Write out again, exactly, the lines below starting at the one with "- Improve the viewer destroy" and ending at the one with "- Add dynamic model and dynamic billbard".

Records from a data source

++++++

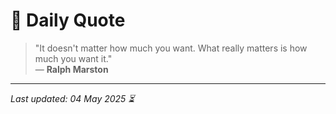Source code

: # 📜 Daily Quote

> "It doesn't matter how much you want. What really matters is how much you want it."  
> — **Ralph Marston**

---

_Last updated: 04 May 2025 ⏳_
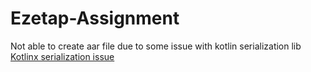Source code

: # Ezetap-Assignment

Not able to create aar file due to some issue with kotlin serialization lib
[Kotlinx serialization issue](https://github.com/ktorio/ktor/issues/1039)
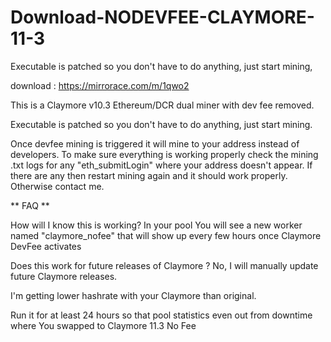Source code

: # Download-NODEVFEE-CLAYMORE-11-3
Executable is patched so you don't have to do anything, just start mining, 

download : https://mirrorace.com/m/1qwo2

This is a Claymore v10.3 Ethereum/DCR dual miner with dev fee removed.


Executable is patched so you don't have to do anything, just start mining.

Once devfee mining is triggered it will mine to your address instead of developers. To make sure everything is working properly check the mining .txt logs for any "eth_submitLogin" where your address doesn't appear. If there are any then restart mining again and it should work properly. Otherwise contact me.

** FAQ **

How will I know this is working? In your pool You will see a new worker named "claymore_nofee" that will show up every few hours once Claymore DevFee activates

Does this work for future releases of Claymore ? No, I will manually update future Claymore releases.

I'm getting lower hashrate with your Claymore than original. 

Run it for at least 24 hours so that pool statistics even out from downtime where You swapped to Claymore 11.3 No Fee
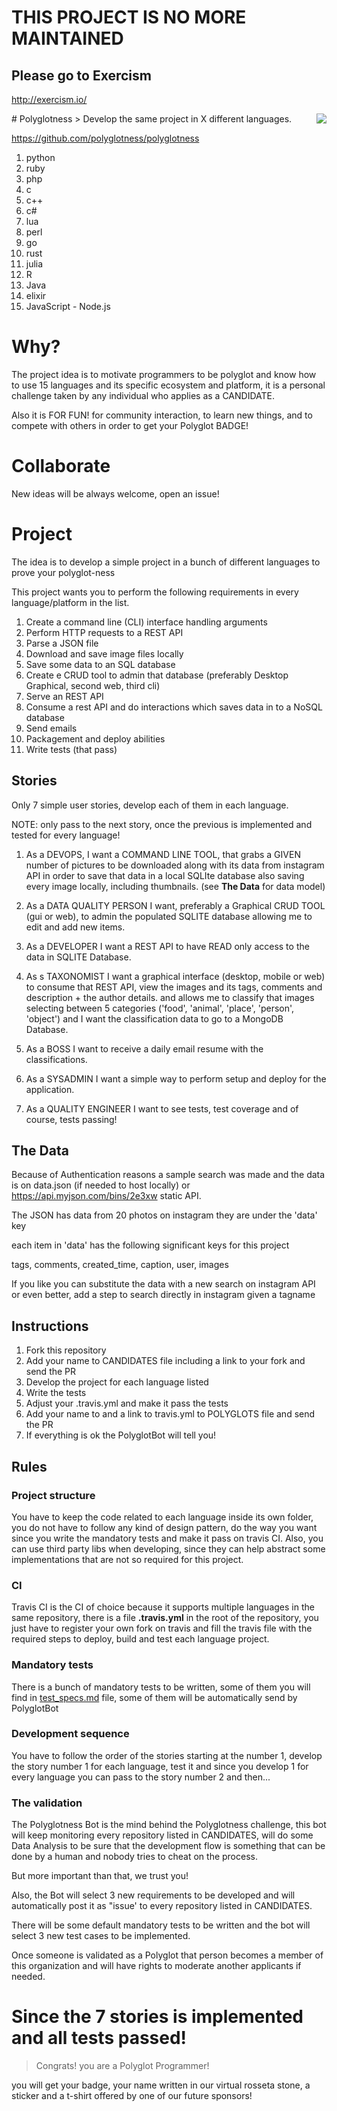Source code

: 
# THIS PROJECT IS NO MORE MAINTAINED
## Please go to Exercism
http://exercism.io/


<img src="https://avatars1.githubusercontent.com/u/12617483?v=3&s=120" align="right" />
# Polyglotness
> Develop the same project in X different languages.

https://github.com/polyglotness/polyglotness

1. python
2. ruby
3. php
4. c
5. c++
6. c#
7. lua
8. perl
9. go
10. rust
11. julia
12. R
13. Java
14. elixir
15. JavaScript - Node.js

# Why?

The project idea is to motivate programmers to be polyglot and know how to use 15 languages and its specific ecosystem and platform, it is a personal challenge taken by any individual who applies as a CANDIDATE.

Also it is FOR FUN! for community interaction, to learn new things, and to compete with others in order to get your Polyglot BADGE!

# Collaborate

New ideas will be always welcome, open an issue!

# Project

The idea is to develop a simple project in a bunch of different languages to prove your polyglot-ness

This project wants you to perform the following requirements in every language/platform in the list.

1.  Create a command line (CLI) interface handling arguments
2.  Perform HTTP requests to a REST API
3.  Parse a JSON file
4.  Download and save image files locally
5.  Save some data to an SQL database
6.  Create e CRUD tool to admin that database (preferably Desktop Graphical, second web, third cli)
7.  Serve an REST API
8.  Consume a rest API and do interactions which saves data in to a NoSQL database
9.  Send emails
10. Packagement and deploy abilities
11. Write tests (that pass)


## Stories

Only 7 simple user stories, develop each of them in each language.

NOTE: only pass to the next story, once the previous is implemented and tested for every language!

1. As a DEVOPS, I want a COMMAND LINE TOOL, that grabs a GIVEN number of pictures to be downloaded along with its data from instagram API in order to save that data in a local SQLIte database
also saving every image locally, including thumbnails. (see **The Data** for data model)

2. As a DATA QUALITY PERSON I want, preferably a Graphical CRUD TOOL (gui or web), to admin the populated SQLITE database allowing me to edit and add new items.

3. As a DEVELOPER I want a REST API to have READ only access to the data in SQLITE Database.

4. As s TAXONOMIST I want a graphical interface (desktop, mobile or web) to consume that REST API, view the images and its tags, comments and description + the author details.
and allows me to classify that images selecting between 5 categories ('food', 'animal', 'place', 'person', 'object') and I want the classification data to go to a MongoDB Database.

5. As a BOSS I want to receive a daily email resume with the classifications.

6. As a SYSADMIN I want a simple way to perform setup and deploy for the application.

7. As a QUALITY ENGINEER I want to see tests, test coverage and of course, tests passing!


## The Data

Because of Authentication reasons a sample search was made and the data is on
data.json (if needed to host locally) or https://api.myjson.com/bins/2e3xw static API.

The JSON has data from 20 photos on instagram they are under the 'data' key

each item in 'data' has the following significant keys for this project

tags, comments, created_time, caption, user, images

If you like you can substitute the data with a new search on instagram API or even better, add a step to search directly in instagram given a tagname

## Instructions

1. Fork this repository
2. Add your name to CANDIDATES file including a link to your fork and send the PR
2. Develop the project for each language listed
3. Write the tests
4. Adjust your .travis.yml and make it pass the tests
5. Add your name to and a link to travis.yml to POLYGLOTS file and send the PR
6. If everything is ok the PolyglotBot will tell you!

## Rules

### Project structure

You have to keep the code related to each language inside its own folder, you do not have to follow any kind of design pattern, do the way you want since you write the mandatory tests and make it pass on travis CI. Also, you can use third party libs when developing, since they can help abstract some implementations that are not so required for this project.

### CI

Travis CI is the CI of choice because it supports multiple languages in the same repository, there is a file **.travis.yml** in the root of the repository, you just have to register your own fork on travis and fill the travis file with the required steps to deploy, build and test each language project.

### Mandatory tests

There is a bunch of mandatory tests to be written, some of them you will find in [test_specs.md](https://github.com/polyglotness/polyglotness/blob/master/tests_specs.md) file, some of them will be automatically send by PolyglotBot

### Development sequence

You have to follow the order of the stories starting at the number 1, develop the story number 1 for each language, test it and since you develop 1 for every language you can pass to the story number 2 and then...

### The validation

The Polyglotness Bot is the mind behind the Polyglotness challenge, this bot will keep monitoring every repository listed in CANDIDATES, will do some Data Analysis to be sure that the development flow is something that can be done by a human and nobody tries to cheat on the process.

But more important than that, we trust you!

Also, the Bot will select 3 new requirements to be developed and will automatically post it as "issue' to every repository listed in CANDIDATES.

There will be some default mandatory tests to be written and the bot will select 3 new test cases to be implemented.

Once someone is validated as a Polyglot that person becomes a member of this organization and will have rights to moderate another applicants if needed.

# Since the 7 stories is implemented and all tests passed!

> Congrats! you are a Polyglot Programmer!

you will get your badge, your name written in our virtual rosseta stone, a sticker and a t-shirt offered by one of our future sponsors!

++++++

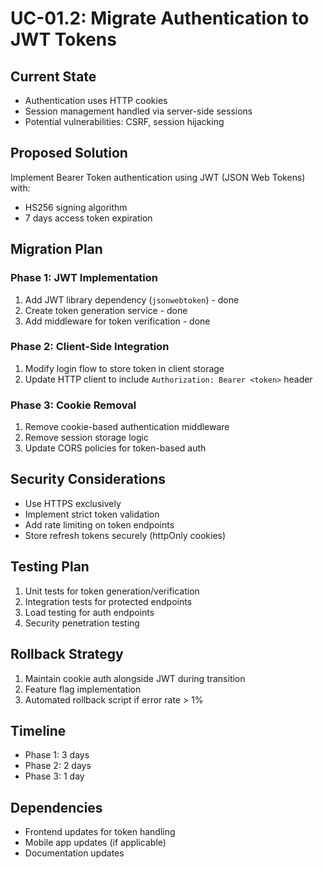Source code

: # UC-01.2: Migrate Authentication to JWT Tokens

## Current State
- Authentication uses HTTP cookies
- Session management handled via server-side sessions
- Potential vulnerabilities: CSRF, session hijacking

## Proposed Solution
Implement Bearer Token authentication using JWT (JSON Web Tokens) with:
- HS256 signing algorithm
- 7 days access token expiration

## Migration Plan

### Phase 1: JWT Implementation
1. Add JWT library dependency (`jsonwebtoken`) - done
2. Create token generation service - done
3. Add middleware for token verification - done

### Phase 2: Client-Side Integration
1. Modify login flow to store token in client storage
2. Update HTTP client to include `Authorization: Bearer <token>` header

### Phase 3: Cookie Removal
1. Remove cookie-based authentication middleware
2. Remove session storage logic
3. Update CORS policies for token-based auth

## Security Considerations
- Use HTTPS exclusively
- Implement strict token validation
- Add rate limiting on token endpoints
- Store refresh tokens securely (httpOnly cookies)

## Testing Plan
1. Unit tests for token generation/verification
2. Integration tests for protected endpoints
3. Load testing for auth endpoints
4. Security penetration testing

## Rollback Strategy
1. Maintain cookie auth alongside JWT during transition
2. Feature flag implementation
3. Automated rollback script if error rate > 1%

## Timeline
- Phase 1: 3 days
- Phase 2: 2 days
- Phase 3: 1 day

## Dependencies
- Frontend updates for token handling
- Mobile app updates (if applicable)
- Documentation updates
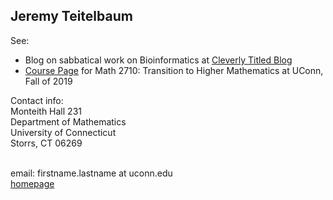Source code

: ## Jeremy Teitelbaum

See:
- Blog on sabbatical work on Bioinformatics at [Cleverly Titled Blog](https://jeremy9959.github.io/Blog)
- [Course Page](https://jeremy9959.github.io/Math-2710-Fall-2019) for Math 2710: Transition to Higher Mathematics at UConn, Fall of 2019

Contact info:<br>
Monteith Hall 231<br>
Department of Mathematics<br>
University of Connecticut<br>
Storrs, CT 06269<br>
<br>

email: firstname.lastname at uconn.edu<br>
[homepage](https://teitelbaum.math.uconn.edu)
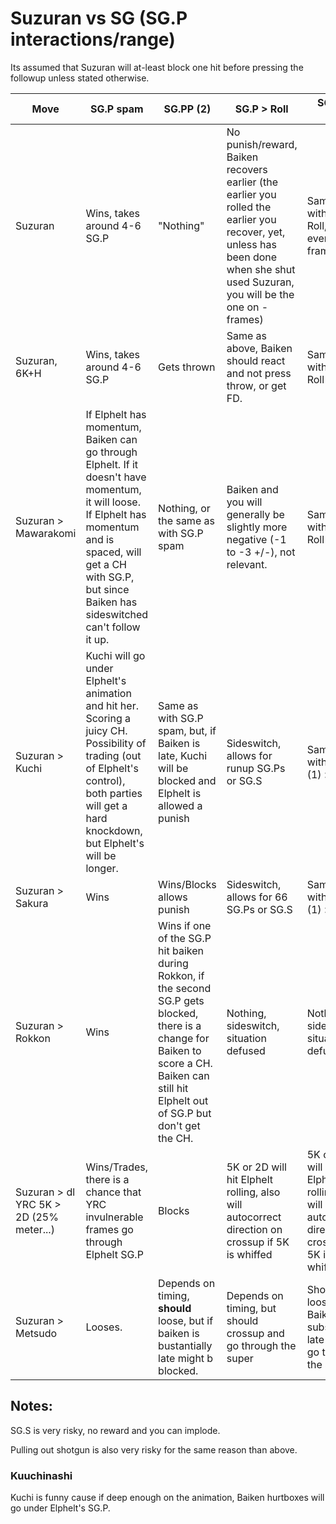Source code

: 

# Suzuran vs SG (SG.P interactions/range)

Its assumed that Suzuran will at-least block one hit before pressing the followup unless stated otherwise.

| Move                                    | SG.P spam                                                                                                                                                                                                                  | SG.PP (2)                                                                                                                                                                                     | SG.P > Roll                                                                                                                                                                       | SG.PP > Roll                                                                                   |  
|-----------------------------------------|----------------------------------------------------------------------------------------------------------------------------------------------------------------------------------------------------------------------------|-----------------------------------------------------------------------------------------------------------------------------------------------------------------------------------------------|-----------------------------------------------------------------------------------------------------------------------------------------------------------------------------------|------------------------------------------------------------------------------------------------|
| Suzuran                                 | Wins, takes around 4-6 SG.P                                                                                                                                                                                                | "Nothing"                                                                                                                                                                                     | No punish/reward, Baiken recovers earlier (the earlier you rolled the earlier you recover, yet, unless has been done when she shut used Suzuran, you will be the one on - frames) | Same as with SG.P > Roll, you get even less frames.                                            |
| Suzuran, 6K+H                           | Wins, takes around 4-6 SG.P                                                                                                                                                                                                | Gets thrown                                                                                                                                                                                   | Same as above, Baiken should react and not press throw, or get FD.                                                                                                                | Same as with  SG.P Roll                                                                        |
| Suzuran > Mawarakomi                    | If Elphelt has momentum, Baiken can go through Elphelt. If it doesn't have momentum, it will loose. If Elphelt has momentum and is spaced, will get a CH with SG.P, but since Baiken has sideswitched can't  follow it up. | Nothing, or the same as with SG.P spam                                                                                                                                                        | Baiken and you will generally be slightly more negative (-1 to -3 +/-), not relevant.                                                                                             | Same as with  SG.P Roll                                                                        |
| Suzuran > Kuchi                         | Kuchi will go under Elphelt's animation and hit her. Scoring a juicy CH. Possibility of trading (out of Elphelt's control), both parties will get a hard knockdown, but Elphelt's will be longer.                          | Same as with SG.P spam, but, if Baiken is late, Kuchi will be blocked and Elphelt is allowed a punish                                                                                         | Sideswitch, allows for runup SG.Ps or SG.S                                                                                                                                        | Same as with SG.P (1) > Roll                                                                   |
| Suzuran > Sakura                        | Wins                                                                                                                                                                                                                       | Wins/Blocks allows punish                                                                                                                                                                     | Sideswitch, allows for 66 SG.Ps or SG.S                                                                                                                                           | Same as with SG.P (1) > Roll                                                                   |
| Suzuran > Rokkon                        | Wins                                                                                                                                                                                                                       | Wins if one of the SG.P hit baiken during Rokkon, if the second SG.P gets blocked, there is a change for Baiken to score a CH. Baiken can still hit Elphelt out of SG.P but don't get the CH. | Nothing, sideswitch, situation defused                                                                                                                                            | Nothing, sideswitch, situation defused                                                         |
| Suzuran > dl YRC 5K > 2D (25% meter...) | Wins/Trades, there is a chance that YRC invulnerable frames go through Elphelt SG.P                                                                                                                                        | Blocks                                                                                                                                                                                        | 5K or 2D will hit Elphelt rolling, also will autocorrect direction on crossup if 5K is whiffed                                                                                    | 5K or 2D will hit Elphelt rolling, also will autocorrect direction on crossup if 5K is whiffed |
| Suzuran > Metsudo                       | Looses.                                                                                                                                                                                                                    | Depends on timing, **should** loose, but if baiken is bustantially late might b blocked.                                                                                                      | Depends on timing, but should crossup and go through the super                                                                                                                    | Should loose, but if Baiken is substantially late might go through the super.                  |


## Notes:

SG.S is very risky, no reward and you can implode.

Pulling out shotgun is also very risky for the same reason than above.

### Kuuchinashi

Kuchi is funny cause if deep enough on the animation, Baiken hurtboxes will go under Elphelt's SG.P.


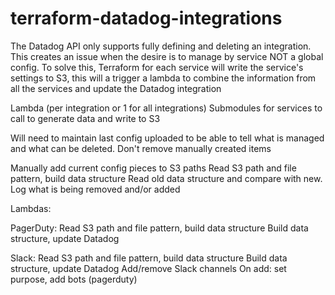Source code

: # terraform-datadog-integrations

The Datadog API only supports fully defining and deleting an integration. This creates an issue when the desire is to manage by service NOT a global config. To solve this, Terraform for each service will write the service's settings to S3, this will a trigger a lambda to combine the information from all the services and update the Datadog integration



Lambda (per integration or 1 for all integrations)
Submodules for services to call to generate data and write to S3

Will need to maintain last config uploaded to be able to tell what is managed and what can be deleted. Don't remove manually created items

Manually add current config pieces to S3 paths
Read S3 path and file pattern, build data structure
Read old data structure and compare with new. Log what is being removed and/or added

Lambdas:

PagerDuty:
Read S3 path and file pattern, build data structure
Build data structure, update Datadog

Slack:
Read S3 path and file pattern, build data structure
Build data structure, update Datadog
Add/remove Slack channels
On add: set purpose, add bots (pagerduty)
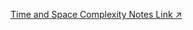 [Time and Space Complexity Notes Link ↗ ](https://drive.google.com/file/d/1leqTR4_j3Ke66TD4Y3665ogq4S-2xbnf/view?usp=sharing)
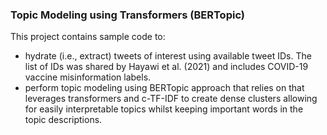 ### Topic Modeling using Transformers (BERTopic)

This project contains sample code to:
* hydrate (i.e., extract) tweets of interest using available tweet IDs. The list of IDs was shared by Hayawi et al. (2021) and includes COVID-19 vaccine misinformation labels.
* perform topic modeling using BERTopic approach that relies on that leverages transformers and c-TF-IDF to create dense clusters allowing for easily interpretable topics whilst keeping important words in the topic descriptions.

++++++

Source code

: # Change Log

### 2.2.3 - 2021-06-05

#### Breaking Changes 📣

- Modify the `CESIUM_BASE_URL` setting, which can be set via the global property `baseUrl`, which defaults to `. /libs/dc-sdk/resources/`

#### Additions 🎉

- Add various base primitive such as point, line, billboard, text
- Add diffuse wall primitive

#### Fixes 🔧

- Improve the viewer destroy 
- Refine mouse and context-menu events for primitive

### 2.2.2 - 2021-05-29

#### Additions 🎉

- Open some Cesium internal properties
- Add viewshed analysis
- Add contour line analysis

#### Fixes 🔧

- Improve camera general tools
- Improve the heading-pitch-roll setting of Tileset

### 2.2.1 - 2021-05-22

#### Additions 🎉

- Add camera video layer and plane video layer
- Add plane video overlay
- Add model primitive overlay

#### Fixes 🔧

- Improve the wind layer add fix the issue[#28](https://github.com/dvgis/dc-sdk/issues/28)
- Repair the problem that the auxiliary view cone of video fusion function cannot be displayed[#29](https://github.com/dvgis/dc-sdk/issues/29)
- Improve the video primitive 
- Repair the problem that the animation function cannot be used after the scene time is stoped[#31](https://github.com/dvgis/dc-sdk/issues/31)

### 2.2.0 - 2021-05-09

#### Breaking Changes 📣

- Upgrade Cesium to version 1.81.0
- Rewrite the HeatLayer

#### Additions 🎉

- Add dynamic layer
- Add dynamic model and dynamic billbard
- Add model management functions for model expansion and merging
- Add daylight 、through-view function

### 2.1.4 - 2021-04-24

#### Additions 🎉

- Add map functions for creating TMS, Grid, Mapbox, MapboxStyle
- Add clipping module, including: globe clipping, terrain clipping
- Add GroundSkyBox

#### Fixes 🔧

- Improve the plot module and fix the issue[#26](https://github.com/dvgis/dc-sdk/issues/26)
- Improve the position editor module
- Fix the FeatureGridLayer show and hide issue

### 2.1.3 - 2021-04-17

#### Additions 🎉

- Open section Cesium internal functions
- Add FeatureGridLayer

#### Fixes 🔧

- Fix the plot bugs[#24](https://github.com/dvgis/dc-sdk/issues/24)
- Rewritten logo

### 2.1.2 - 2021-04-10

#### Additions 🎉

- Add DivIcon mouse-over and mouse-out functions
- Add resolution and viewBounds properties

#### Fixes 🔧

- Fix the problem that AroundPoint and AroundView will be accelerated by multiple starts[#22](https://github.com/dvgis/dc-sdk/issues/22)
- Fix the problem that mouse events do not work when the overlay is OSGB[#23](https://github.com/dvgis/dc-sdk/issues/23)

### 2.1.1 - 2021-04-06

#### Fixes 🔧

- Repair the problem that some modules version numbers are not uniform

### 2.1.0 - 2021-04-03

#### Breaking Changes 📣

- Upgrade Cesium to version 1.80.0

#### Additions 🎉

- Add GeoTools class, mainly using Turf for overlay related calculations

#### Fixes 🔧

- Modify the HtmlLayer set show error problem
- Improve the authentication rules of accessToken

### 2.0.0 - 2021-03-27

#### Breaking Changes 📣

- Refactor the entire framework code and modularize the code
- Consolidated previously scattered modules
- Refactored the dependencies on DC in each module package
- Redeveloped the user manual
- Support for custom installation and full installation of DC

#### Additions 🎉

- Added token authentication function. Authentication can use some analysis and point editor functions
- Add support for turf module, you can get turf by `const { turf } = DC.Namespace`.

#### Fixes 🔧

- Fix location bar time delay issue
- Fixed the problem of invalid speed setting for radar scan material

++++++

◆ **Output of the exercise**:
- Improve the viewer destroy 
- Refine mouse and context-menu events for primitive

### 2.2.2 - 2021-05-29

#### Additions 🎉

- Open some Cesium internal properties
- Add viewshed analysis
- Add contour line analysis

#### Fixes 🔧

- Improve camera general tools
- Improve the heading-pitch-roll setting of Tileset

### 2.2.1 - 2021-05-22

#### Additions 🎉

- Add camera video layer and plane video layer
- Add plane video overlay
- Add model primitive overlay

#### Fixes 🔧

- Improve the wind layer add fix the issue[#28](https://github.com/dvgis/dc-sdk/issues/28)
- Repair the problem that the auxiliary view cone of video fusion function cannot be displayed[#29](https://github.com/dvgis/dc-sdk/issues/29)
- Improve the video primitive 
- Repair the problem that the animation function cannot be used after the scene time is stoped[#31](https://github.com/dvgis/dc-sdk/issues/31)

### 2.2.0 - 2021-05-09

#### Breaking Changes 📣

- Upgrade Cesium to version 1.81.0
- Rewrite the HeatLayer

#### Additions 🎉

- Add dynamic layer
- Add dynamic model and dynamic billbard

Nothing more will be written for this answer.